Problem
Copy out all the lines of the data that hold the word "before".

Given records
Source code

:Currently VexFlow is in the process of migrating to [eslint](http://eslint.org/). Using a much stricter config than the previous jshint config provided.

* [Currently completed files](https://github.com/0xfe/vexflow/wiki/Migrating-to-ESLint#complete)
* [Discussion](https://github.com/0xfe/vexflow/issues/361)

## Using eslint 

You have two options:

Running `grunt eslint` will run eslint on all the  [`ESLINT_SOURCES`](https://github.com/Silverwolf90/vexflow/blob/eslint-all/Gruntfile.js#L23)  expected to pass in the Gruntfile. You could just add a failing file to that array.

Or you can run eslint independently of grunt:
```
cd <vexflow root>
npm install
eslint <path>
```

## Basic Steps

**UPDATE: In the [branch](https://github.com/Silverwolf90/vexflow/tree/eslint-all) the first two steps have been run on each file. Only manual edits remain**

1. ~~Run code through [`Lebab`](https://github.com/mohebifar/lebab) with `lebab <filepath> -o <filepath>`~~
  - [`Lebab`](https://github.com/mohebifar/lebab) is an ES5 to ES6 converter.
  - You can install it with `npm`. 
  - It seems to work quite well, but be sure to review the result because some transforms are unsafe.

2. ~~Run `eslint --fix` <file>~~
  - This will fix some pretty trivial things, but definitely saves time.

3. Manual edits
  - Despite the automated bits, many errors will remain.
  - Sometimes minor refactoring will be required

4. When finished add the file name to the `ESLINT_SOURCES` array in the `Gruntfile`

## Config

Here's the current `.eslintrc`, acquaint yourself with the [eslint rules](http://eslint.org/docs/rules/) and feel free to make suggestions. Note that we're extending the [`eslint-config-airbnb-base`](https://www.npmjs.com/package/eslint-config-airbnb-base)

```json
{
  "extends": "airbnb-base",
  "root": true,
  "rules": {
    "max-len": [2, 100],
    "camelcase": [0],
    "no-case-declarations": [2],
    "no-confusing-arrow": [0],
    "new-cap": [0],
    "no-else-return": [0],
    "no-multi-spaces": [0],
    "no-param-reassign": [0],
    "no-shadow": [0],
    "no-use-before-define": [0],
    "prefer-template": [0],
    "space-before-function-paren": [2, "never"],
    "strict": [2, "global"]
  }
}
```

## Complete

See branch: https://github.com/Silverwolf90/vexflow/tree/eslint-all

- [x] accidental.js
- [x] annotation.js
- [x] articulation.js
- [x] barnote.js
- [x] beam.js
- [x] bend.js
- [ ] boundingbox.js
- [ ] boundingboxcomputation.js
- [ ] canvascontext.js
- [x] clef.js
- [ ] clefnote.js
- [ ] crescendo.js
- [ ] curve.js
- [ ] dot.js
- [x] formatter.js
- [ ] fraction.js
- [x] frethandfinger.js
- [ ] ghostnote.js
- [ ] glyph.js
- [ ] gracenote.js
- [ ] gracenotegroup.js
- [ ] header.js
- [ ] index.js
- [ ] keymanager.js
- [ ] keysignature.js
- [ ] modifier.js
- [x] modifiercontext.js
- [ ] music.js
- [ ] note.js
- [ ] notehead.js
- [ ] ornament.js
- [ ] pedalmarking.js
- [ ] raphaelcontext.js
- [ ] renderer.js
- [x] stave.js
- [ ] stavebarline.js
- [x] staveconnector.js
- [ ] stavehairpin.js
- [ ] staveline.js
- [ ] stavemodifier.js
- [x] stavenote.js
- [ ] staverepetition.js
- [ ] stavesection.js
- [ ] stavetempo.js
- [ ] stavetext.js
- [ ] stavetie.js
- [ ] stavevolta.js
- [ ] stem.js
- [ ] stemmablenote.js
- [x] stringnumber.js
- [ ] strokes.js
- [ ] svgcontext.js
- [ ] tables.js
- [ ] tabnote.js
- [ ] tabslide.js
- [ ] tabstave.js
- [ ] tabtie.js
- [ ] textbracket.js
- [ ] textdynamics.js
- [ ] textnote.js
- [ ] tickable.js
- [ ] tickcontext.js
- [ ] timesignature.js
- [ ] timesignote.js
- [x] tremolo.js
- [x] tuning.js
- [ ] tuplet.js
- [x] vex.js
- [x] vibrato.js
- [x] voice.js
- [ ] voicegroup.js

Written solution
    "no-use-before-define": [0],
    "space-before-function-paren": [2, "never"],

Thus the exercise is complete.